**Problem details**
Please reproduce exactly the line that contains "which specify how" and every line after it through the end of the records below, adding nothing else.

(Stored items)
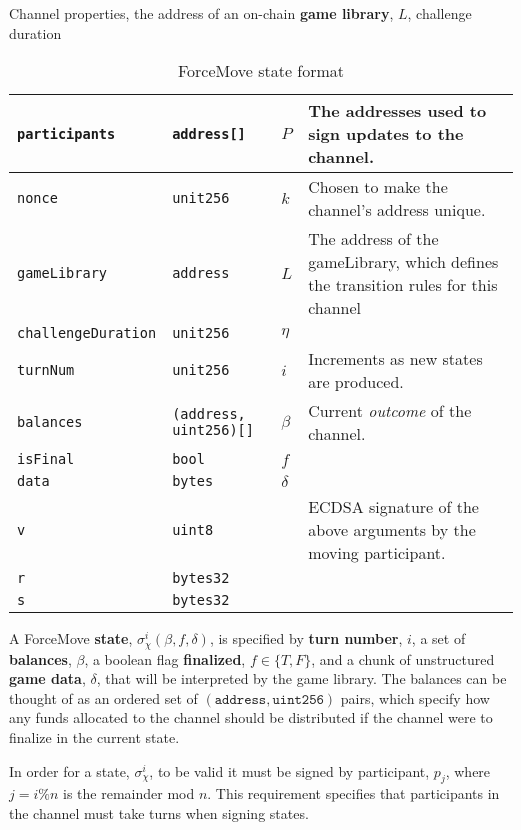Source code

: \documentclass{article}
\theoremstyle{definition}
\begin{document}
Channel properties, the address of an on-chain \textbf{game library}, $L$,
challenge duration


\begin{table}[h]
  \begin{tabular}{|l|l|l|p{5cm}|}
    \hline
    \texttt{participants} & \texttt{address[]} & $P$ & The addresses used to sign updates to the channel. \\ \hline
    \texttt{nonce} & \texttt{unit256} & $k$ & Chosen to make the channel's address unique. \\ \hline
    \texttt{gameLibrary} & \texttt{address} & $L$ & The address of the gameLibrary, which defines the transition rules for this channel \\ \hline
    \texttt{challengeDuration} & \texttt{unit256} & $\eta$ & \\ \hline
    \texttt{turnNum} & \texttt{unit256} & $i$ & Increments as new states are produced. \\ \hline
    \texttt{balances} & \texttt{(address, uint256)[]} & $\beta$ & Current \textit{outcome} of the channel. \\ \hline
    \texttt{isFinal} & \texttt{bool} & $f$ & \\ \hline
    \texttt{data} & \texttt{bytes} & $\delta$ & \\ \hline
    \texttt{v} & \texttt{uint8} & &  ECDSA signature of the above arguments by the moving participant. \\ \cline{1-2}
    \texttt{r} & \texttt{bytes32} & & \\ \cline{1-2}
    \texttt{s} & \texttt{bytes32} & & \\ \hline
  \end{tabular}
  \caption{ForceMove state format}
  \label{table:force-move-state}
\end{table}

A ForceMove \textbf{state}, $\sigma_\chi^i(\beta, f, \delta)$, is specified by \textbf{turn number}, $i$,
a set of \textbf{balances}, $\beta$, a boolean flag \textbf{finalized}, $f \in \{T, F\}$, and
a chunk of unstructured \textbf{game data}, $\delta$, that will be interpreted by the game library. The
balances can be thought of as an ordered set of $(\texttt{address}, \texttt{uint256})$ pairs,
which specify how any funds allocated to the channel should be distributed if the channel 
were to finalize in the current state.

In order for a state, $\sigma_\chi^i$, to be valid it must be signed by participant, $p_j$,
where $j = i \% n$ is the remainder mod $n$. This requirement specifies that participants
in the channel must take turns when signing states.
\end{document}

**Answer below**
which specify how any funds allocated to the channel should be distributed if the channel 
were to finalize in the current state.

In order for a state, $\sigma_\chi^i$, to be valid it must be signed by participant, $p_j$,
where $j = i \% n$ is the remainder mod $n$. This requirement specifies that participants
in the channel must take turns when signing states.
\end{document}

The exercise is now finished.